Louis Hamelin   20 octobre 2007  Livres
C'est un livre qui nous emmène loin. Quelque part entre le marquis de Sade et Le Silence des agneaux. Trop loin. Je n'en suis pas encore revenu.

Je suis passé sur ce pont en 1984. Entre El Paso aux États-Unis et Ciudad Juarès au Mexique, un fleuve d'autos et de camions sur le Rio Grande, dans l'air brûlant et un brouillard de gaz d'échappement. Un des points frontaliers les plus fréquentés de la planète, avec celui de Tijuana, plus à l'ouest, mais sans le caractère touristique tordu de ce dernier, sans collégiens américains en goguette. À Juarez, il n'y a que le désert, avec, au milieu, une concentration humaine de plus d'un million d'habitants, dont plusieurs espèces de vautours. Et les fameuses maquiladoras... Avant l'actuel boom asiatique, Ciudad Juarès s'est imposée, vers le milieu des années 80, comme un des chefs-lieux mondiaux de la délocalisation. Un paradis de la sous-traitance, comme, aussi, le centre nerveux d'une économie occulte bien caractéristique de la nouvelle réalité mexicaine et que certains esprits cyniques, ou tout simplement lucides, désignent sous le nom d'«industrie du narco-kidnapping». Le cartel de Juarez, ça vous dit quelque chose? En plus de représenter une destination de choix pour les foules migrantes chassées vers le Nord par la misère galopante, et pour les coyotes de toutes engeances, la Ciudad Juarez de l'an 2000, cette cité à cheval entre deux millénaires et deux civilisations, là où le rêve américain touche au mirage déshumanisé, c'est aussi, c'est surtout cela: le paradis des paradis artificiels...

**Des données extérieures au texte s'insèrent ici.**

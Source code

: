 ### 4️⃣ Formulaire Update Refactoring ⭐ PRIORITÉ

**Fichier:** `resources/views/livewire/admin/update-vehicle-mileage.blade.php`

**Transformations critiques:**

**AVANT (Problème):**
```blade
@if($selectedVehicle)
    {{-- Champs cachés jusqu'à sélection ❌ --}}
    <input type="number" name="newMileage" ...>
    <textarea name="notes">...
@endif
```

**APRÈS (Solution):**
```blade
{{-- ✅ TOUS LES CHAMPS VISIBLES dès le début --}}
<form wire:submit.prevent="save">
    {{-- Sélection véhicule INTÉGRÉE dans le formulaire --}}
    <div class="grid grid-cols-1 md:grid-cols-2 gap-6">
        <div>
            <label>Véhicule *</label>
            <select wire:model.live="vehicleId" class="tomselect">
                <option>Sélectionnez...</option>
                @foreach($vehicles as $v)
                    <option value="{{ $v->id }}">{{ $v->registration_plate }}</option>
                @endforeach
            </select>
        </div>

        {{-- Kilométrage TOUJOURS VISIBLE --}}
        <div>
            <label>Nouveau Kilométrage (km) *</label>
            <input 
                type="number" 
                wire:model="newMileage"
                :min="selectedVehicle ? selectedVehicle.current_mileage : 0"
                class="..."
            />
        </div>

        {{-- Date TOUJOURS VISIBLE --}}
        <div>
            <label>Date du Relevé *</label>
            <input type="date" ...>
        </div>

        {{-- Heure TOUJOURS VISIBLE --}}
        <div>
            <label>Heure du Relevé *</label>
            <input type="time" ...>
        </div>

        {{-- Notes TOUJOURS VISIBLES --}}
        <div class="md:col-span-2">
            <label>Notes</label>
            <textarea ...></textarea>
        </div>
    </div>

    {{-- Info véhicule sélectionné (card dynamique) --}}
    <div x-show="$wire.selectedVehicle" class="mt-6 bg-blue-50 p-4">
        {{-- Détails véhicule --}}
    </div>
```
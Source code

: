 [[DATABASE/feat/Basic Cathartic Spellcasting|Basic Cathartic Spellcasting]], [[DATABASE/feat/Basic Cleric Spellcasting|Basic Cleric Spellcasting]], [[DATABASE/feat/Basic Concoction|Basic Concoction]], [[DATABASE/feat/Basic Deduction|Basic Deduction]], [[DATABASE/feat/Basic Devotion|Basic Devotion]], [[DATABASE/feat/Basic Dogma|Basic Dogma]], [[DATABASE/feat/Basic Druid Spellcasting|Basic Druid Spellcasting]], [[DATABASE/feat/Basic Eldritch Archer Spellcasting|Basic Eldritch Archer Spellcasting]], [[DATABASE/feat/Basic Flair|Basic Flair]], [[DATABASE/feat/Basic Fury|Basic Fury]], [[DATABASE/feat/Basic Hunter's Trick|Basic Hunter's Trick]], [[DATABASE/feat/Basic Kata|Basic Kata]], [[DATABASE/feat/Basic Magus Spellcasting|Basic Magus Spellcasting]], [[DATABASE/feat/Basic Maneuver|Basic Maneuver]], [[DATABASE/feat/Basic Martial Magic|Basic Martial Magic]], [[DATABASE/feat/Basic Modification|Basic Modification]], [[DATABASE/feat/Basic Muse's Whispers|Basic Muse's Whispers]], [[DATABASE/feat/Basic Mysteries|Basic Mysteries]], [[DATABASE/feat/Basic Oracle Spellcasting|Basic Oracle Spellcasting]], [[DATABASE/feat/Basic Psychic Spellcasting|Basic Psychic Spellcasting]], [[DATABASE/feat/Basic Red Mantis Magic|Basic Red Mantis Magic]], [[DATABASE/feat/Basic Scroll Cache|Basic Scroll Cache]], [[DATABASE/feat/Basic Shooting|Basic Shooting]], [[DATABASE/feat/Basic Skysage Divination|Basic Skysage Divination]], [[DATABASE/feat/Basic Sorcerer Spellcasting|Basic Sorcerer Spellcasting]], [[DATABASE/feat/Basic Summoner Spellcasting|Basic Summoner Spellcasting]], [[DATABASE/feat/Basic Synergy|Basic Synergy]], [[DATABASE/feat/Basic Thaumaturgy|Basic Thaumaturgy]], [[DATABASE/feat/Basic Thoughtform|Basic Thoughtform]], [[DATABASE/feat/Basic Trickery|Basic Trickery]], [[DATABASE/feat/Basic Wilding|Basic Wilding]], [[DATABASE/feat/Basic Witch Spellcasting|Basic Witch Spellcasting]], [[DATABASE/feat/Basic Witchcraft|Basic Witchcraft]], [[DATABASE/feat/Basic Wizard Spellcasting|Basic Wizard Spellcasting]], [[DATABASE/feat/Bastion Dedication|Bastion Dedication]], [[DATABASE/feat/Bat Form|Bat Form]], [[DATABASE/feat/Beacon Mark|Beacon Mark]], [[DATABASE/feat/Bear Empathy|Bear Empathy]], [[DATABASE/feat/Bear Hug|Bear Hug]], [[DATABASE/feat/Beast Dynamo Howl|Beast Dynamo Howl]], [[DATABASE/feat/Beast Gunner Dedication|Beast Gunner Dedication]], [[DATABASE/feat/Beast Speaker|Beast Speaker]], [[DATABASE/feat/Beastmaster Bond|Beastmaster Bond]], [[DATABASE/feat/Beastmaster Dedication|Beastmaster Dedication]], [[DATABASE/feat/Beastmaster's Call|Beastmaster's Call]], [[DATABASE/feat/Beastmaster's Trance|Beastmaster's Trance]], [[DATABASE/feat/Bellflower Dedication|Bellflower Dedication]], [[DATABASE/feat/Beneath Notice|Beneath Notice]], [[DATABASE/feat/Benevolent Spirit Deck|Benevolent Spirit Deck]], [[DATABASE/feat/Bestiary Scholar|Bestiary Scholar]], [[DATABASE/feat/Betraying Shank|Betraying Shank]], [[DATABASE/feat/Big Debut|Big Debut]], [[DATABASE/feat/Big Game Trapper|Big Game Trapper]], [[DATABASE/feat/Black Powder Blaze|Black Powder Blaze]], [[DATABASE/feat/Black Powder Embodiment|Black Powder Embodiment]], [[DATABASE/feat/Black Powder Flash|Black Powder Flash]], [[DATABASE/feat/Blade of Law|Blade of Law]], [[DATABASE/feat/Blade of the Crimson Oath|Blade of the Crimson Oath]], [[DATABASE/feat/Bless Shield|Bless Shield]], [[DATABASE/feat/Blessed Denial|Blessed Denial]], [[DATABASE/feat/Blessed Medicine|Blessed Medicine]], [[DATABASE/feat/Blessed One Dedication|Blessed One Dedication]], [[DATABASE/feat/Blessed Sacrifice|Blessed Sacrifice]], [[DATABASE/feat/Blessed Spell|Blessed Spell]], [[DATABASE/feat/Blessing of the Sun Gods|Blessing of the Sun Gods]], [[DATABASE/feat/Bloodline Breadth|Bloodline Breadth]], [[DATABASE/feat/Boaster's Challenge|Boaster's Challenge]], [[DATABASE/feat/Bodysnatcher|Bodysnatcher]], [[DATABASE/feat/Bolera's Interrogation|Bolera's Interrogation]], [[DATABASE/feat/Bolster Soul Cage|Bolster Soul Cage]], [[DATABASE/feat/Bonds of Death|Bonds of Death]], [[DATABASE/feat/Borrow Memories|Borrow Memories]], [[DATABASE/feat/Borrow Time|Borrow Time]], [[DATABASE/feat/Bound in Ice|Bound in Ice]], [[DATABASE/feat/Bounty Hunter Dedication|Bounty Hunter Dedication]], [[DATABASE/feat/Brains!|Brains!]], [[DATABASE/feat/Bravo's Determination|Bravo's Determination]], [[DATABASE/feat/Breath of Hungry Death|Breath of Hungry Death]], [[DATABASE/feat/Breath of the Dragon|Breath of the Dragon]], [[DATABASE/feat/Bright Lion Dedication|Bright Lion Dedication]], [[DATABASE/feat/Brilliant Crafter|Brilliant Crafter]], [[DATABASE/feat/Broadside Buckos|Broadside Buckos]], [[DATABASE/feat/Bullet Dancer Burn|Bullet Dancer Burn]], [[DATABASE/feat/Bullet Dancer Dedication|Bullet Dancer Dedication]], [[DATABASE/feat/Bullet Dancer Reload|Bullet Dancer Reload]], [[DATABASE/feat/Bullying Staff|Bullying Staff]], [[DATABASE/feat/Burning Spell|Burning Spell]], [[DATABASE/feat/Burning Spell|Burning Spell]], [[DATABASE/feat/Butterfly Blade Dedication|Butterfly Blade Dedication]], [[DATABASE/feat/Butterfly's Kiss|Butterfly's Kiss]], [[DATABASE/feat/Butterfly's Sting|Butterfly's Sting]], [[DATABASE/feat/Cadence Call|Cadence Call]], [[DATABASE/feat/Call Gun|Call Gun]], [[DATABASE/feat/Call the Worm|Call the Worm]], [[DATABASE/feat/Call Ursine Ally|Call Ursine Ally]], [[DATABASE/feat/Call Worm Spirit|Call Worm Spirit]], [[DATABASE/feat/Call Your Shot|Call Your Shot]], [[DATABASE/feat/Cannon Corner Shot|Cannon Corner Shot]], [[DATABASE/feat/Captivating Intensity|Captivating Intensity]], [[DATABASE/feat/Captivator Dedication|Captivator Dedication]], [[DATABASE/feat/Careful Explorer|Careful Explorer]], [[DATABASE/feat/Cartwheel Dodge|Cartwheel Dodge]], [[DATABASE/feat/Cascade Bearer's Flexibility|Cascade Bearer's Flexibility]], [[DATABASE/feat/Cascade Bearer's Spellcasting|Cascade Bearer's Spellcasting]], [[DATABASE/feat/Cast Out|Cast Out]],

En plus des déchets normaux produits par la société de consommation, au début des années 90, cette tapageuse prospérité délocalisée de la frontière se mit à générer des résidus d'un type plus inquiétant: des corps de femmes. Ces femmes étaient habituellement jeunes, voire pré-adolescentes. On les découvrait près des décharges publiques ou dans des canaux d'irrigation, le long de routes menant à des ranches et des usines, s'enfonçant dans le désert, nulle part. Entre le vide et l'horreur du vide. Elles avaient en général été étranglées ou avaient eu la nuque brisée. Mutilées assez souvent. Toujours, elles avaient été violées, l'expression «viol anal et vaginal» faisant figure de sinistre leitmotiv dans les dossiers de la police.

Au fil des semaines, des mois et des ans, le décompte de ces découvertes macabres ne cessait de grandir (un rapport d'Amnesty International publié en 2003 fait état de 370 «homicides avec violence» et de 400 disparitions). Les détails de la scène du crime semblaient parfois trahir un modus operandi. Ainsi, un certain nombre de filles avaient été retrouvées ligotées avec les lacets de leurs chaussures, lesquelles étaient posées bien en évidence à côté du cadavre. À plusieurs reprises, on s'aperçut qu'une mèche de cheveux avait été prélevée sur la victime, en une apparente et horrible parodie de la technique bien connue consistant à prélever, en guise de trophée, le scalp de l'ennemi. Très souvent, les jeunes femmes, avant de se voir transformées en cette abjecte chair à pâtée sexuelle, avaient travaillé dans les maquiladoras.

Le moins qu'on puisse dire, c'est que les Éditions Passage du Nord/Ouest ne font pas dans la facilité. La plus haute exigence semble au contraire caractériser les rapports de ces gens avec des lecteurs que je devine peu nombreux, et choyés, sinon même choisis. Cette maison qui a pignon sur rue à Albi nous avait déjà offert, il y a un an, l'impressionnant Mantra, tentative romanesque éclatée de donner forme au chaos mégapolitain du volcan mexicain. Le printemps dernier, on récidivait avec la Méditation de Juan Benet, livre mythique, 381 pages sans alinéa qui ont tout d'un roman proustien écrit sur la benzédrine par Jack Kerouac. À quand un palmarès des worst-sellers, pour reprendre l'expression utilisée dans la présentation de ce livre? Ce serait une idée. Des os dans le désert de Sergio González Rodríguez est de la même encre. C'est un livre de prime abord aride, d'une lecture ultimement passionnante, mais bien plus: absolument nécessaire.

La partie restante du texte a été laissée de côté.